Stored data entries
%%

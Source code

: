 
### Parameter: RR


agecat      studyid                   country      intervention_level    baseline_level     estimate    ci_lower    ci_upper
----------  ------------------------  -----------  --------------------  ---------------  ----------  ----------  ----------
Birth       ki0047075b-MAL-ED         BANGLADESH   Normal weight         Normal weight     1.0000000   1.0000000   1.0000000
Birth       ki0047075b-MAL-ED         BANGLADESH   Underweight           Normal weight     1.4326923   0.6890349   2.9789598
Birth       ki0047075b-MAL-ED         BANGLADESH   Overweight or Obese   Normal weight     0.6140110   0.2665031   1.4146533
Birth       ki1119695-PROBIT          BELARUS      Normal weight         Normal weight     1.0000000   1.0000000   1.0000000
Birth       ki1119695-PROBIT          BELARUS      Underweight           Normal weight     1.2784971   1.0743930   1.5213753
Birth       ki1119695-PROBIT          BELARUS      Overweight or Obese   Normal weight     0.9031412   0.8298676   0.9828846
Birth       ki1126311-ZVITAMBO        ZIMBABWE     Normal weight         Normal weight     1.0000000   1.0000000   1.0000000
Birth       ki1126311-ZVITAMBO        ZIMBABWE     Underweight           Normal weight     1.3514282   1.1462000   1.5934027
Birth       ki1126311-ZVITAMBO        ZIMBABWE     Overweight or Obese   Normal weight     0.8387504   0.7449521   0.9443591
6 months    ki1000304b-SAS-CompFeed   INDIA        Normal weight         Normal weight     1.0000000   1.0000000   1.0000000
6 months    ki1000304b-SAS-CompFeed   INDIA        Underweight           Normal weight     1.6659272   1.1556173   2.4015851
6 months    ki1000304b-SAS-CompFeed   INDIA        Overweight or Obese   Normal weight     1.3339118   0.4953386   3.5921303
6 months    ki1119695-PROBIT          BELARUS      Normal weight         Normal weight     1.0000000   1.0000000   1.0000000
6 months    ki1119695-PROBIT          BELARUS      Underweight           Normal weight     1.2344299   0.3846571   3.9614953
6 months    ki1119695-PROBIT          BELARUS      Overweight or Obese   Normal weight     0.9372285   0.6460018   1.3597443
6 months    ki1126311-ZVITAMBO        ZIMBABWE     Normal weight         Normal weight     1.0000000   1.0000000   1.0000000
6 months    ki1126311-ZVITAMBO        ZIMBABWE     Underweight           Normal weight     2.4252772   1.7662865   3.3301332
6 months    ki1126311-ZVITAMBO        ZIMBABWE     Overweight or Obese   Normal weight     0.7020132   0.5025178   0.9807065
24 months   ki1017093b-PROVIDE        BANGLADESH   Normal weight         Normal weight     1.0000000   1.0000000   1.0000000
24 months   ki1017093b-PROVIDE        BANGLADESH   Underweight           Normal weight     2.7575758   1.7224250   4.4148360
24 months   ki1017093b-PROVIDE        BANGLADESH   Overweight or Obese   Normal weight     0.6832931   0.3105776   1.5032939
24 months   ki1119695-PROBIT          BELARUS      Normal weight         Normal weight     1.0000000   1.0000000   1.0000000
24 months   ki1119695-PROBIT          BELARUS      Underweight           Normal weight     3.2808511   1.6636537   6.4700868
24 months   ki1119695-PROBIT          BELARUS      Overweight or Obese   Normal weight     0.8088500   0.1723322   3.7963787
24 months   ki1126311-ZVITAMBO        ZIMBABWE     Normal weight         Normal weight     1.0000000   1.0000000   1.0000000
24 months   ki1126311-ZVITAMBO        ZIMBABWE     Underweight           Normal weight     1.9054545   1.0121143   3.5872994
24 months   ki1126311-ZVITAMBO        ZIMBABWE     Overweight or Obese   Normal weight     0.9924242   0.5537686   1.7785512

%%

▶ _PROMPT_
Send back each record exactly as it stands.

▶ _ANSWER SPACE_
Source code

: 
### Parameter: RR


agecat      studyid                   country      intervention_level    baseline_level     estimate    ci_lower    ci_upper
----------  ------------------------  -----------  --------------------  ---------------  ----------  ----------  ----------
Birth       ki0047075b-MAL-ED         BANGLADESH   Normal weight         Normal weight     1.0000000   1.0000000   1.0000000
Birth       ki0047075b-MAL-ED         BANGLADESH   Underweight           Normal weight     1.4326923   0.6890349   2.9789598
Birth       ki0047075b-MAL-ED         BANGLADESH   Overweight or Obese   Normal weight     0.6140110   0.2665031   1.4146533
Birth       ki1119695-PROBIT          BELARUS      Normal weight         Normal weight     1.0000000   1.0000000   1.0000000
Birth       ki1119695-PROBIT          BELARUS      Underweight           Normal weight     1.2784971   1.0743930   1.5213753
Birth       ki1119695-PROBIT          BELARUS      Overweight or Obese   Normal weight     0.9031412   0.8298676   0.9828846
Birth       ki1126311-ZVITAMBO        ZIMBABWE     Normal weight         Normal weight     1.0000000   1.0000000   1.0000000
Birth       ki1126311-ZVITAMBO        ZIMBABWE     Underweight           Normal weight     1.3514282   1.1462000   1.5934027
Birth       ki1126311-ZVITAMBO        ZIMBABWE     Overweight or Obese   Normal weight     0.8387504   0.7449521   0.9443591
6 months    ki1000304b-SAS-CompFeed   INDIA        Normal weight         Normal weight     1.0000000   1.0000000   1.0000000
6 months    ki1000304b-SAS-CompFeed   INDIA        Underweight           Normal weight     1.6659272   1.1556173   2.4015851
6 months    ki1000304b-SAS-CompFeed   INDIA        Overweight or Obese   Normal weight     1.3339118   0.4953386   3.5921303
6 months    ki1119695-PROBIT          BELARUS      Normal weight         Normal weight     1.0000000   1.0000000   1.0000000
6 months    ki1119695-PROBIT          BELARUS      Underweight           Normal weight     1.2344299   0.3846571   3.9614953
6 months    ki1119695-PROBIT          BELARUS      Overweight or Obese   Normal weight     0.9372285   0.6460018   1.3597443
6 months    ki1126311-ZVITAMBO        ZIMBABWE     Normal weight         Normal weight     1.0000000   1.0000000   1.0000000
6 months    ki1126311-ZVITAMBO        ZIMBABWE     Underweight           Normal weight     2.4252772   1.7662865   3.3301332
6 months    ki1126311-ZVITAMBO        ZIMBABWE     Overweight or Obese   Normal weight     0.7020132   0.5025178   0.9807065
24 months   ki1017093b-PROVIDE        BANGLADESH   Normal weight         Normal weight     1.0000000   1.0000000   1.0000000
24 months   ki1017093b-PROVIDE        BANGLADESH   Underweight           Normal weight     2.7575758   1.7224250   4.4148360
24 months   ki1017093b-PROVIDE        BANGLADESH   Overweight or Obese   Normal weight     0.6832931   0.3105776   1.5032939
24 months   ki1119695-PROBIT          BELARUS      Normal weight         Normal weight     1.0000000   1.0000000   1.0000000
24 months   ki1119695-PROBIT          BELARUS      Underweight           Normal weight     3.2808511   1.6636537   6.4700868
24 months   ki1119695-PROBIT          BELARUS      Overweight or Obese   Normal weight     0.8088500   0.1723322   3.7963787
24 months   ki1126311-ZVITAMBO        ZIMBABWE     Normal weight         Normal weight     1.0000000   1.0000000   1.0000000
24 months   ki1126311-ZVITAMBO        ZIMBABWE     Underweight           Normal weight     1.9054545   1.0121143   3.5872994
24 months   ki1126311-ZVITAMBO        ZIMBABWE     Overweight or Obese   Normal weight     0.9924242   0.5537686   1.7785512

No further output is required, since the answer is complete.